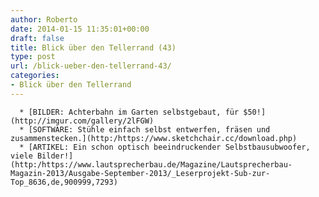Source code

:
 ```yaml
---
author: Roberto
date: 2014-01-15 11:35:01+00:00
draft: false
title: Blick über den Tellerrand (43)
type: post
url: /blick-ueber-den-tellerrand-43/
categories:
- Blick über den Tellerrand
---
```



	  * [BILDER: Achterbahn im Garten selbstgebaut, für $50!](http://imgur.com/gallery/2lFGW)
	  * [SOFTWARE: Stühle einfach selbst entwerfen, fräsen und zusammenstecken.](http:/https://www.sketchchair.cc/download.php)
	  * [ARTIKEL: Ein schon optisch beeindruckender Selbstbausubwoofer, viele Bilder!](http:/https://www.lautsprecherbau.de/Magazine/Lautsprecherbau-Magazin-2013/Ausgabe-September-2013/_Leserprojekt-Sub-zur-Top_8636,de,900999,7293)

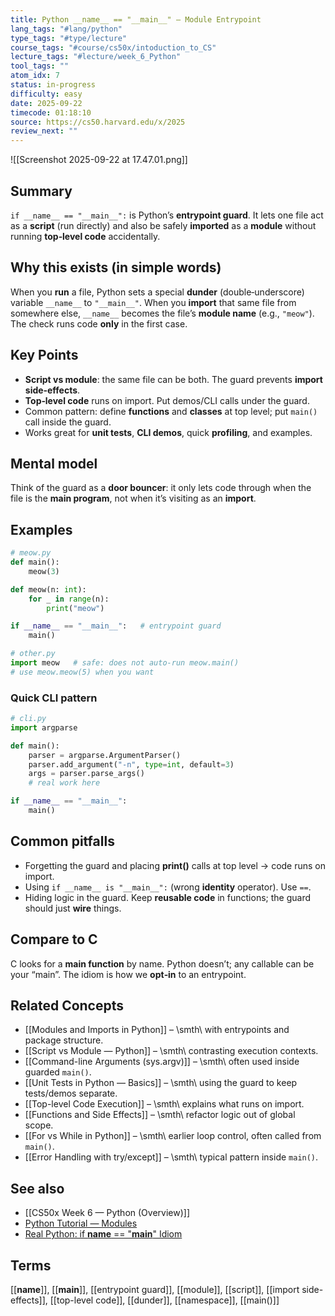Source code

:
 ```yaml
---
title: Python __name__ == "__main__" — Module Entrypoint
lang_tags: "#lang/python"
type_tags: "#type/lecture"
course_tags: "#course/cs50x/intoduction_to_CS"
lecture_tags: "#lecture/week_6_Python"
tool_tags: ""
atom_idx: 7
status: in-progress
difficulty: easy
date: 2025-09-22
timecode: 01:18:10
source: https://cs50.harvard.edu/x/2025
review_next: ""
---
```


![[Screenshot 2025-09-22 at 17.47.01.png]]

## Summary
`if __name__ == "__main__":` is Python’s **entrypoint guard**. It lets one file act as a **script** (run directly) and also be safely **imported** as a **module** without running **top‑level code** accidentally.

## Why this exists (in simple words)
When you **run** a file, Python sets a special **dunder** (double‑underscore) variable `__name__` to `"__main__"`. When you **import** that same file from somewhere else, `__name__` becomes the file’s **module name** (e.g., `"meow"`). The check runs code **only** in the first case.

## Key Points
- **Script vs module**: the same file can be both. The guard prevents **import side‑effects**.
- **Top‑level code** runs on import. Put demos/CLI calls under the guard.
- Common pattern: define **functions** and **classes** at top level; put `main()` call inside the guard.
- Works great for **unit tests**, **CLI demos**, quick **profiling**, and examples.

## Mental model
Think of the guard as a **door bouncer**: it only lets code through when the file is the **main program**, not when it’s visiting as an **import**.

## Examples

```python
# meow.py
def main():
    meow(3)

def meow(n: int):
    for _ in range(n):
        print("meow")

if __name__ == "__main__":   # entrypoint guard
    main()
```

```python
# other.py
import meow   # safe: does not auto-run meow.main()
# use meow.meow(5) when you want
```

### Quick CLI pattern
```python
# cli.py
import argparse

def main():
    parser = argparse.ArgumentParser()
    parser.add_argument("-n", type=int, default=3)
    args = parser.parse_args()
    # real work here

if __name__ == "__main__":
    main()
```

## Common pitfalls
- Forgetting the guard and placing **print()** calls at top level → code runs on import.
- Using `if __name__ is "__main__":` (wrong **identity** operator). Use `==`.
- Hiding logic in the guard. Keep **reusable code** in functions; the guard should just **wire** things.

## Compare to C
C looks for a **main function** by name. Python doesn’t; any callable can be your “main”. The idiom is how we **opt‑in** to an entrypoint.

## Related Concepts

- [[Modules and Imports in Python]] – \smth\ with entrypoints and package structure.
- [[Script vs Module — Python]] – \smth\ contrasting execution contexts.
- [[Command-line Arguments (sys.argv)]] – \smth\ often used inside guarded `main()`.
- [[Unit Tests in Python — Basics]] – \smth\ using the guard to keep tests/demos separate.
- [[Top-level Code Execution]] – \smth\ explains what runs on import.
- [[Functions and Side Effects]] – \smth\ refactor logic out of global scope.
- [[For vs While in Python]] – \smth\ earlier loop control, often called from `main()`.
- [[Error Handling with try/except]] – \smth\ typical pattern inside `main()`.

## See also
- [[CS50x Week 6 — Python (Overview)]]
- [Python Tutorial — Modules](https://docs.python.org/3/tutorial/modules.html)
- [Real Python: if __name__ == "__main__" Idiom](https://realpython.com/if-name-main-python/)

## Terms
[[__name__]], [[__main__]], [[entrypoint guard]], [[module]], [[script]], [[import side-effects]], [[top-level code]], [[dunder]], [[namespace]], [[main()]]
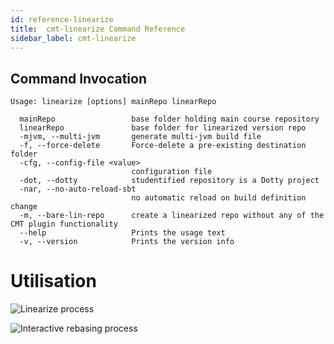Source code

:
 ```yaml
---
id: reference-linearize
title:  cmt-linearize Command Reference
sidebar_label: cmt-linearize
---
```


## Command Invocation

```
Usage: linearize [options] mainRepo linearRepo

  mainRepo                 base folder holding main course repository
  linearRepo               base folder for linearized version repo
  -mjvm, --multi-jvm       generate multi-jvm build file
  -f, --force-delete       Force-delete a pre-existing destination folder
  -cfg, --config-file <value>
                           configuration file
  -dot, --dotty            studentified repository is a Dotty project
  -nar, --no-auto-reload-sbt
                           no automatic reload on build definition change
  -m, --bare-lin-repo      create a linearized repo without any of the CMT plugin functionality
  --help                   Prints the usage text
  -v, --version            Prints the version info
```

# Utilisation

![Linearize process](https://i.imgur.com/k5HRSDw.png)

![Interactive rebasing process](https://i.imgur.com/ng0s9VU.png)

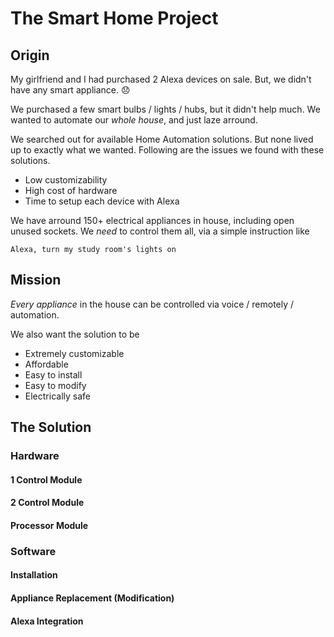 # The Smart Home Project


## Origin
My girlfriend and I had purchased 2 Alexa devices on sale. But, we didn't have any smart appliance. 😞

We purchased a few smart bulbs / lights / hubs, but it didn't help much. We wanted to automate our *whole house*, and just laze arround.

We searched out for available Home Automation solutions. But none lived up to exactly what we wanted. Following are the issues we found with these solutions.
- Low customizability
- High cost of hardware
- Time to setup each device with Alexa

We have arround 150+ electrical appliances in house, including open unused sockets. We *need* to control them all, via a simple instruction like

```Alexa, turn my study room's lights on```


## Mission

*Every appliance* in the house can be controlled via voice / remotely / automation.

We also want the solution to be
- Extremely customizable
- Affordable
- Easy to install
- Easy to modify
- Electrically safe


## The Solution
### Hardware
#### **1 Control Module**

#### **2 Control Module**
#### **Processor Module**

### Software
#### **Installation**
#### **Appliance Replacement (Modification)**
#### **Alexa Integration**
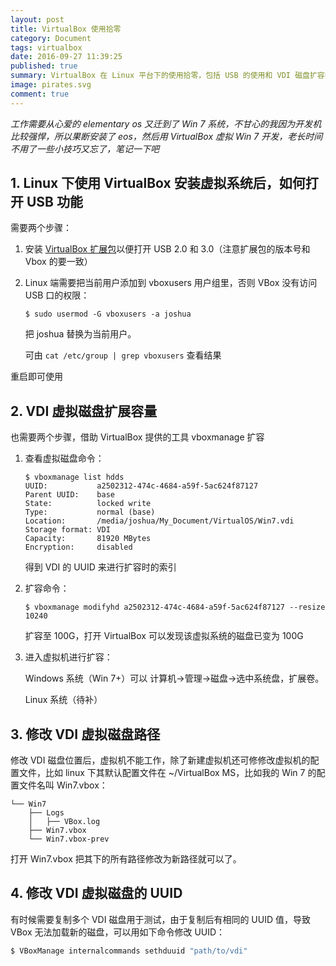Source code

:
 ```yaml
---
layout: post
title: VirtualBox 使用拾零
category: Document
tags: virtualbox
date: 2016-09-27 11:39:25
published: true
summary: VirtualBox 在 Linux 平台下的使用拾零，包括 USB 的使用和 VDI 磁盘扩容等。
image: pirates.svg
comment: true
---
```


*工作需要从心爱的 elementary os 又迁到了 Win 7 系统，不甘心的我因为开发机比较强悍，所以果断安装了 eos，然后用 VirtualBox 虚拟 Win 7 开发，老长时间不用了一些小技巧又忘了，笔记一下吧*

## 1. Linux 下使用 VirtualBox 安装虚拟系统后，如何打开 USB 功能

需要两个步骤：

1. 安装 [VirtualBox 扩展包](http://download.virtualbox.org/virtualbox/5.1.6/Oracle_VM_VirtualBox_Extension_Pack-5.1.6-110634.vbox-extpack)以便打开 USB 2.0 和 3.0（注意扩展包的版本号和 Vbox 的要一致）

2. Linux 端需要把当前用户添加到 vboxusers 用户组里，否则 VBox 没有访问 USB 口的权限：

	```
	$ sudo usermod -G vboxusers -a joshua
	```
	把 joshua 替换为当前用户。

	可由 `cat /etc/group | grep vboxusers` 查看结果

重启即可使用


## 2. VDI 虚拟磁盘扩展容量

也需要两个步骤，借助 VirtualBox 提供的工具 vboxmanage 扩容

1. 查看虚拟磁盘命令：

	```
	$ vboxmanage list hdds
	UUID:           a2502312-474c-4684-a59f-5ac624f87127
	Parent UUID:    base
	State:          locked write
	Type:           normal (base)
	Location:       /media/joshua/My_Document/VirtualOS/Win7.vdi
	Storage format: VDI
	Capacity:       81920 MBytes
	Encryption:     disabled
	```

	得到 VDI 的 UUID 来进行扩容时的索引

2. 扩容命令：

	```
	$ vboxmanage modifyhd a2502312-474c-4684-a59f-5ac624f87127 --resize 10240
	```

	扩容至 100G，打开 VirtualBox 可以发现该虚拟系统的磁盘已变为 100G

3. 进入虚拟机进行扩容：

	Windows 系统（Win 7+）可以 计算机->管理->磁盘->选中系统盘，扩展卷。
	
	Linux 系统（待补）

## 3. 修改 VDI 虚拟磁盘路径

修改 VDI 磁盘位置后，虚拟机不能工作，除了新建虚拟机还可修修改虚拟机的配置文件，比如 linux 下其默认配置文件在 ~/VirtualBox MS，比如我的 Win 7 的配置文件名叫 Win7.vbox：

```
└── Win7
    ├── Logs
    │   ├── VBox.log
    ├── Win7.vbox
    └── Win7.vbox-prev
```

打开 Win7.vbox 把其下的所有路径修改为新路径就可以了。

## 4. 修改 VDI 虚拟磁盘的 UUID

有时候需要复制多个 VDI 磁盘用于测试，由于复制后有相同的 UUID 值，导致 VBox 无法加载新的磁盘，可以用如下命令修改 UUID：

```sh
$ VBoxManage internalcommands sethduuid "path/to/vdi"
```

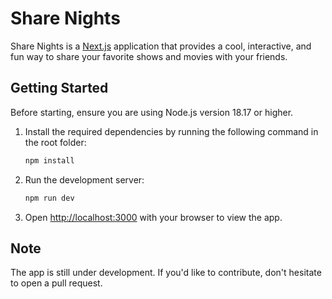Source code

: # Share Nights

Share Nights is a [Next.js](https://nextjs.org/) application that provides a cool, interactive, and fun way to share your favorite shows and movies with your friends.

## Getting Started

Before starting, ensure you are using Node.js version 18.17 or higher.

1. Install the required dependencies by running the following command in the root folder:

    ```bash
    npm install
    ```

2. Run the development server:

    ```bash
    npm run dev
    ```

3. Open [http://localhost:3000](http://localhost:3000) with your browser to view the app.

## Note

The app is still under development. If you'd like to contribute, don't hesitate to open a pull request.

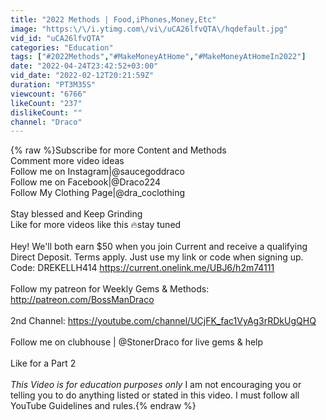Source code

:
 ```yaml
---
title: "2022 Methods | Food,iPhones,Money,Etc"
image: "https:\/\/i.ytimg.com\/vi\/uCA26lfvQTA\/hqdefault.jpg"
vid_id: "uCA26lfvQTA"
categories: "Education"
tags: ["#2022Methods","#MakeMoneyAtHome","#MakeMoneyAtHomeIn2022"]
date: "2022-04-24T23:42:52+03:00"
vid_date: "2022-02-12T20:21:59Z"
duration: "PT3M35S"
viewcount: "6766"
likeCount: "237"
dislikeCount: ""
channel: "Draco"
---
```

{% raw %}Subscribe for more Content and Methods <br />Comment more video ideas <br />Follow me on Instagram|@saucegoddraco<br />Follow me on Facebook|@Draco224 <br />Follow My Clothing Page|@dra_coclothing<br /><br />Stay blessed and Keep Grinding <br />Like for more videos like this 🔥stay tuned<br /><br />Hey! We'll both earn $50 when you join Current and receive a qualifying Direct Deposit. Terms apply. Just use my link or code when signing up. Code: DREKELLH414 <a rel="nofollow" target="blank" href="https://current.onelink.me/UBJ6/h2m74111">https://current.onelink.me/UBJ6/h2m74111</a><br /><br />Follow my patreon for Weekly Gems &amp; Methods: <a rel="nofollow" target="blank" href="http://patreon.com/BossManDraco">http://patreon.com/BossManDraco</a><br /><br />2nd Channel: <a rel="nofollow" target="blank" href="https://youtube.com/channel/UCjFK_fac1VyAg3rRDkUgQHQ">https://youtube.com/channel/UCjFK_fac1VyAg3rRDkUgQHQ</a><br /><br />Follow me on clubhouse | @StonerDraco for live gems &amp; help<br /><br />Like for a Part 2 <br /><br />*This Video is for education purposes only* I am not encouraging you or telling you to do anything listed or stated in this video. I must follow all YouTube Guidelines and rules.{% endraw %}
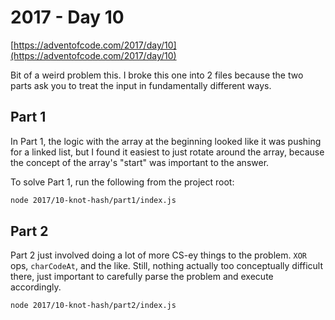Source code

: # 2017 - Day 10

[https://adventofcode.com/2017/day/10](https://adventofcode.com/2017/day/10)

Bit of a weird problem this. I broke this one into 2 files because the two parts
ask you to treat the input in fundamentally different ways.

## Part 1

In Part 1, the logic with the array at the beginning looked like it was pushing
for a linked list, but I found it easiest to just rotate around the array,
because the concept of the array's "start" was important to the answer.

To solve Part 1, run the following from the project root:

```sh
node 2017/10-knot-hash/part1/index.js
```

## Part 2

Part 2 just involved doing a lot of more CS-ey things to the problem. `XOR` ops,
`charCodeAt`, and the like. Still, nothing actually too conceptually difficult
there, just important to carefully parse the problem and execute accordingly.

```sh
node 2017/10-knot-hash/part2/index.js
```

→ **WHAT YOU HAVE TO DO**: The answer should contain only the lines from the beginning of the material above through the line with "[SOFTWARE: Stühle einfach", retyped exactly, with the pictures removed.

→ **TASK RESPONSE**:
Source code

:
 ```yaml
---
author: Roberto
date: 2014-01-15 11:35:01+00:00
draft: false
title: Blick über den Tellerrand (43)
type: post
url: /blick-ueber-den-tellerrand-43/
categories:
- Blick über den Tellerrand
---
```



	  * [BILDER: Achterbahn im Garten selbstgebaut, für $50!](http://imgur.com/gallery/2lFGW)
	  * [SOFTWARE: Stühle einfach selbst entwerfen, fräsen und zusammenstecken.](http:/https://www.sketchchair.cc/download.php)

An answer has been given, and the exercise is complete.